2. September. – Las für den armen Donnelly Messe. Schaute alle meine früheren Predigten wieder nach. Ich erbot mich gestern abend, sie dem Kanonikus vorzulegen und ihn nachsehen zu lassen, ob etwas Unrichtiges in ihnen enthalten sei. »Nein, danke!« war seine Antwort. Brief von meinem geistlichen Freund in Seathorpe, der mich bittet, meinen Einfluß bei seinem Onkel geltend zu machen, damit er ihm einige Pfund vorstrecke, oder, wenn ich das vorziehe, ihm das Geld selbst zu leihen. Mit Donnelly stehts schlecht. Die Augen starren, die Hände zittern. Ißt nichts. Ich fürchte, in seinem Kopf wird wieder etwas brechen. Er erzählte mir heute früh, er habe in Indien einmal einen Sonnenstich erhalten. Das sagt viel.

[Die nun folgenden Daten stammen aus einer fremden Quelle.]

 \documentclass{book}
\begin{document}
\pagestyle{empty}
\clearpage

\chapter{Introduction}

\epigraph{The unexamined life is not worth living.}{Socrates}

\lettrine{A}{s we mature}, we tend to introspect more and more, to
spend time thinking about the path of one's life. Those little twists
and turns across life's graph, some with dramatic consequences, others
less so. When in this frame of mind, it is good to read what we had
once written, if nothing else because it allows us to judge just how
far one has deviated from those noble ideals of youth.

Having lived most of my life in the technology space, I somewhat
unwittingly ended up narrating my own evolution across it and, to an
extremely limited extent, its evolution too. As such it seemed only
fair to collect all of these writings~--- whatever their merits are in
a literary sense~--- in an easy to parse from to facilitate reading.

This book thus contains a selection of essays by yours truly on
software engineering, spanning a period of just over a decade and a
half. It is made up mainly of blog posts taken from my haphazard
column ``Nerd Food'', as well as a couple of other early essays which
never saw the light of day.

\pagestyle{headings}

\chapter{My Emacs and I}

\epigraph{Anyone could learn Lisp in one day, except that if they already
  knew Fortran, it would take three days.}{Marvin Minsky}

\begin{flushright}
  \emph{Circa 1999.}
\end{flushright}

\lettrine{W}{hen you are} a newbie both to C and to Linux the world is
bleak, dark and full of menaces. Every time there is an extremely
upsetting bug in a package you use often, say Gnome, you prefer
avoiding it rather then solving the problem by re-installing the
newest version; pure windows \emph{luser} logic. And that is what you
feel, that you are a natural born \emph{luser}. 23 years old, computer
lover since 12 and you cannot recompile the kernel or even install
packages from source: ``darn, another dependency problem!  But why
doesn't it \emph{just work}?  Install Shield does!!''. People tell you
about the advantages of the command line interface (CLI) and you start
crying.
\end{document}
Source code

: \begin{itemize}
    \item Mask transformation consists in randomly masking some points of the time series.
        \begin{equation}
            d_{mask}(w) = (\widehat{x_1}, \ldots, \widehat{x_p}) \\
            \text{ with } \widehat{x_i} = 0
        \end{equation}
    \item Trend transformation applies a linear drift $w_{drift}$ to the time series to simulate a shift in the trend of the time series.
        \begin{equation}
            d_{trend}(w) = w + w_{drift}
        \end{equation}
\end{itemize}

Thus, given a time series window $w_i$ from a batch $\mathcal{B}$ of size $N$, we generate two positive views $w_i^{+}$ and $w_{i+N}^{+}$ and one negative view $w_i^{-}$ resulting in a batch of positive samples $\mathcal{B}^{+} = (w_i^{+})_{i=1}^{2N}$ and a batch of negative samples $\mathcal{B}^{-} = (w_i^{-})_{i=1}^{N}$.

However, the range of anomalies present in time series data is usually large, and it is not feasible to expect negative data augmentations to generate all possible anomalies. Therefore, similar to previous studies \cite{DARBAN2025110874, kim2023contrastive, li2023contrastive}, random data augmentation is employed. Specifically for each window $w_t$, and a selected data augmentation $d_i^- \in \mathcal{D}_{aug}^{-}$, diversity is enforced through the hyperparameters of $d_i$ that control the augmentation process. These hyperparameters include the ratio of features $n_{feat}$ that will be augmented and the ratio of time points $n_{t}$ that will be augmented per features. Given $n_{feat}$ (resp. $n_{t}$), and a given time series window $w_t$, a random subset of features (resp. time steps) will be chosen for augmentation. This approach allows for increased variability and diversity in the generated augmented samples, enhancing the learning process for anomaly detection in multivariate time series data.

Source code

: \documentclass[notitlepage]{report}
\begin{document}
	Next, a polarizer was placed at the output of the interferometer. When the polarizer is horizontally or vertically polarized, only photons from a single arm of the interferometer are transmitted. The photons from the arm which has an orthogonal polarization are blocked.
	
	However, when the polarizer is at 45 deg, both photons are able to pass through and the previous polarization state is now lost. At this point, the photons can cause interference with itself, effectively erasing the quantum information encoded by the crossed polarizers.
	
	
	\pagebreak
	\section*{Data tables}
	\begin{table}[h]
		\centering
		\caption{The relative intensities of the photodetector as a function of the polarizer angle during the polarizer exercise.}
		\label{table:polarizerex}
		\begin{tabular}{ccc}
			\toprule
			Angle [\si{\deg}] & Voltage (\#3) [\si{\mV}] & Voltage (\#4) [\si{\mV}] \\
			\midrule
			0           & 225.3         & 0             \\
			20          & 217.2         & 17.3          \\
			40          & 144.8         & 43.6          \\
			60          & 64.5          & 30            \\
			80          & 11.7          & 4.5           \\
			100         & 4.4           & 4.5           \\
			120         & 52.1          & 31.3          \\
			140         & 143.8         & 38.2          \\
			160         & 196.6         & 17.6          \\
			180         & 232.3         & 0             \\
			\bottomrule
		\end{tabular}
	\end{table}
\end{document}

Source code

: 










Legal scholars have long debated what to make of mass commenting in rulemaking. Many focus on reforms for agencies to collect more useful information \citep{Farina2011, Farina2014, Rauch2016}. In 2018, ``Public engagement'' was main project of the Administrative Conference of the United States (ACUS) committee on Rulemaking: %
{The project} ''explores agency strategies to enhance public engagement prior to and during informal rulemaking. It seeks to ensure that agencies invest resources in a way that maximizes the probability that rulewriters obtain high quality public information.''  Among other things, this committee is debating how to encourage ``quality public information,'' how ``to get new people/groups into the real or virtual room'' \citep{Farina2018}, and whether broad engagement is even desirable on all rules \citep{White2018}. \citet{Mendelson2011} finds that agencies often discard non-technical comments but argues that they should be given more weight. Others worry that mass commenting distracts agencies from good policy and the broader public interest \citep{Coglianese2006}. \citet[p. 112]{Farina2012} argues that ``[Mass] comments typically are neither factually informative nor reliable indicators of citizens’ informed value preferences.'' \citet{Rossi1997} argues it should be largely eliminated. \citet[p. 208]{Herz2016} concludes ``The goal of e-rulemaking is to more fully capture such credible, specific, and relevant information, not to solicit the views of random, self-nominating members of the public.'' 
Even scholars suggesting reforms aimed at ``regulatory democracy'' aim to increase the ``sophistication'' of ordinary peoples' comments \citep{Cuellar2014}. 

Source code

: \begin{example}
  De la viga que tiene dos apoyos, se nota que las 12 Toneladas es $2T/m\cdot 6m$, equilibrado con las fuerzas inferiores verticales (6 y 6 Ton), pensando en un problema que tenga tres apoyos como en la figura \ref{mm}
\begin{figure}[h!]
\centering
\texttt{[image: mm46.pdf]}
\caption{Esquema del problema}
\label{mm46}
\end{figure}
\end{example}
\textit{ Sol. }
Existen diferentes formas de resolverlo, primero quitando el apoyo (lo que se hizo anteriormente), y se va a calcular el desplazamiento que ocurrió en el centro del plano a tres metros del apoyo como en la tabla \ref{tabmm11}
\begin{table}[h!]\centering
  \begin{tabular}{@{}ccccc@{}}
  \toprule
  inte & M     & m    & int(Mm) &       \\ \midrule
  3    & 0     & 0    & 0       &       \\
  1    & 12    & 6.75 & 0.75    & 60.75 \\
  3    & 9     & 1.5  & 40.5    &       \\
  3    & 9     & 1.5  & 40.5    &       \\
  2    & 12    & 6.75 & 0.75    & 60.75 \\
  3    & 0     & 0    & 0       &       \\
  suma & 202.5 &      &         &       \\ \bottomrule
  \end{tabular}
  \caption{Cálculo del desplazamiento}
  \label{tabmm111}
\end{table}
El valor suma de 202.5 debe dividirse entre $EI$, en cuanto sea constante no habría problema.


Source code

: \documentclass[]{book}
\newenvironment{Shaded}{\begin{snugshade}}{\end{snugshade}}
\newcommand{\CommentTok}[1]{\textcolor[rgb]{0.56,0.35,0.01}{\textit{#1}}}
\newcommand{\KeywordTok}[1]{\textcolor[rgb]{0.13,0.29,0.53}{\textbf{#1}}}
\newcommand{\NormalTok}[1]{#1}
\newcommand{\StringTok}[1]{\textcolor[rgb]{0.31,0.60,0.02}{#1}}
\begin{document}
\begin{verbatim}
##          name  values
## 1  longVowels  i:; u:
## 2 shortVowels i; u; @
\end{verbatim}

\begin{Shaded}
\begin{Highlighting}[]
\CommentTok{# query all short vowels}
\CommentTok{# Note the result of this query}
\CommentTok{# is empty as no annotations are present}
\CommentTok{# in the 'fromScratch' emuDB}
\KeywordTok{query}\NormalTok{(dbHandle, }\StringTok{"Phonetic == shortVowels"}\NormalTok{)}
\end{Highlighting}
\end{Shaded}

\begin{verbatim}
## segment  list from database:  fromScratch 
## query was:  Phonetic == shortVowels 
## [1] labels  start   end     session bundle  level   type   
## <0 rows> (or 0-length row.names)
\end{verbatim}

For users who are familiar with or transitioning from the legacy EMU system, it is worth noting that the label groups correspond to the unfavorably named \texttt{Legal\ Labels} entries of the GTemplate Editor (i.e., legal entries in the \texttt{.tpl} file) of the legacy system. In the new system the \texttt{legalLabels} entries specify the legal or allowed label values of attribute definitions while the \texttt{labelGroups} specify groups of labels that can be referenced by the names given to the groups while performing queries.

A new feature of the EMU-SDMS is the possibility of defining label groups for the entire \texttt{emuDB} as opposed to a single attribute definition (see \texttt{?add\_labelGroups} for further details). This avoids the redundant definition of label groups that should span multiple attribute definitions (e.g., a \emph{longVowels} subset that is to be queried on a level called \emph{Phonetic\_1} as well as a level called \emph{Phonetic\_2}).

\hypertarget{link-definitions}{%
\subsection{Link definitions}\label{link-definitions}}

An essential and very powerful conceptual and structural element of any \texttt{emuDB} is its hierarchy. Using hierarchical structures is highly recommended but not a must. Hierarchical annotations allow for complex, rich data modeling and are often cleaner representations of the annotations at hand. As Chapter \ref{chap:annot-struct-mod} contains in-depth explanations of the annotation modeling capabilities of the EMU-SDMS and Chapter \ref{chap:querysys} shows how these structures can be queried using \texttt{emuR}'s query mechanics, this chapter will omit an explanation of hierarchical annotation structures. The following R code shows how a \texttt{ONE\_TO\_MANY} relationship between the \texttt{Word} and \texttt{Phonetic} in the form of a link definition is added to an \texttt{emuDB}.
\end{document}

3. September. – Besuchte Donnelly. Sonderbar! Er ist jetzt ruhiger und kühler denn je seit seiner Verurteilung. Der Arme! Er machte mich zum alleinigen Erben. Denkmünzen von Luckno und Oudh, ein Stock, der von Schlangen umwunden ist, ein Götzenbild, das er aus einer birmanischen Pagode gestohlen hat, und ein Stein – ich glaube es ist ein Topas – der, wie er sagt, unter einem bestimmten Lichte gesehen, Flammen ausstrahlt usw. Welch seltsame Geschichte! Die Geschichte einer unsteten, überall herumwandernden Rasse, die ihr Land haßt, wenn sie darin wohnt, und sich nach ihm sehnt, wenn sie von ihm fern ist. Ich glaube kaum, daß ich heute Nacht ein Aug' werde schließen können … Heute Nachmittag konnte ich meinen Entschluß nicht mehr aufrecht erhalten und bat den Kanonikus, Donnelly beim letzten Gange zu begleiten. Ich kann es nun einmal nicht mit ansehen. ›Nein, danke!‹ gab er zur Antwort. Ich möchte gern wissen, mit welch' sonderbarem Bestandteil unser Herr den Lehm mischte, aus dem er diese guten Engländer erschuf.«

Hier bricht das Tagebuch ab und wird lange nicht mehr weitergeführt. Es schien, als ob Lukas nach einer schlaflosen Nacht krank und müde zu dem furchtbaren Morgen erwachte. Der gute Kanonikus sollte im Kloster die hl. Messe lesen und Lukas sollte geradewegs vom Gefängnis weg, nach der Hinrichtung, das hl. Meßopfer für den armen toten Krieger darbringen. Dieses Programm mußte abgeändert werden. Lukas nahm alle Kraft seiner Nerven für die schreckliche Kraftprobe zusammen; er ging ins Gefängnis, wo sich etwas Seltsames ereignete. Denn dem armen Verurteilten war für einen Augenblick die Gnade verliehen, sein schreckliches Los zu vergessen; er sah, daß das Entsetzen in Lukas' Antlitz schlimmer war als sein eigenes. Er bemerkte seine zitternden Hände, sein bleiches, in die Länge gezogenes Gesicht; und in dem Mitgefühl seiner Rasse vergaß er in der Besorgnis für seinen Priester auf sich selber. »Haben Sie Mut, Hochwürden,« sagte er, als sie seine Hände banden, »in einer Minute ist alles vorüber. Lassen Sie diese Protestanten,« flüsterte er, »nicht von Ihnen sagen, Sie seien zusammengebrochen.« Vergeblich! Voller Schrecken und an jedem Gliede zitternd schritt Lukas einher, während der arme Verurteilte die Litanei betete und zu gleicher Zeit den Priester zu trösten suchte. Betäubt und seiner nur halb bewußt stand er auf dem Schafotte und schauerte bei den kühlen, berechneten Vorbereitungen zur Hinrichtung; wie im Traume sah er die starren Blicke der Wärter und den Arzt, der seine Uhr in der Hand hielt, und die grausame Vorrichtung. Er wagte dem Verurteilten nicht mehr ins Gesicht zu schauen, der in diesem letzten Augenblicke festgeseilt wurde, während jeder Nerv und jede Fiber in Todesangst zuckte. Dann – ein schrecklicher Krach, ein ersticktes Stöhnen menschlicher Qual, und das Hinuntersausen des Körpers, als er in das Düster der Versenkung fiel. Lukas sah das straffe Seil, als es die stöhnende Seele aus dem Körper riß; dann zuckte es leicht wie ein Raubtier, das seine Beute festhält, und schwankte hin und her in der Entfernung eines Fußes, von wo er stand. Dann wankte Lukas wie ein Betrunkener vom Schafotte und ging dem Ausgange zu. Er hörte jemand sagen: »Nicht einen Ruck!«

Der Direktor folgte ihm rasch, um seine Gastfreundschaft anzubieten. Das darf nie vergessen werden.

»Es ging gut von statten, Sir! Ein ganz schmerzloser Tod! Sie sehen bleich aus. Wollen Sie ein Glas –.« Aber Lukas sank in Ohnmacht und fiel schwer auf das Ziegelpflaster hin.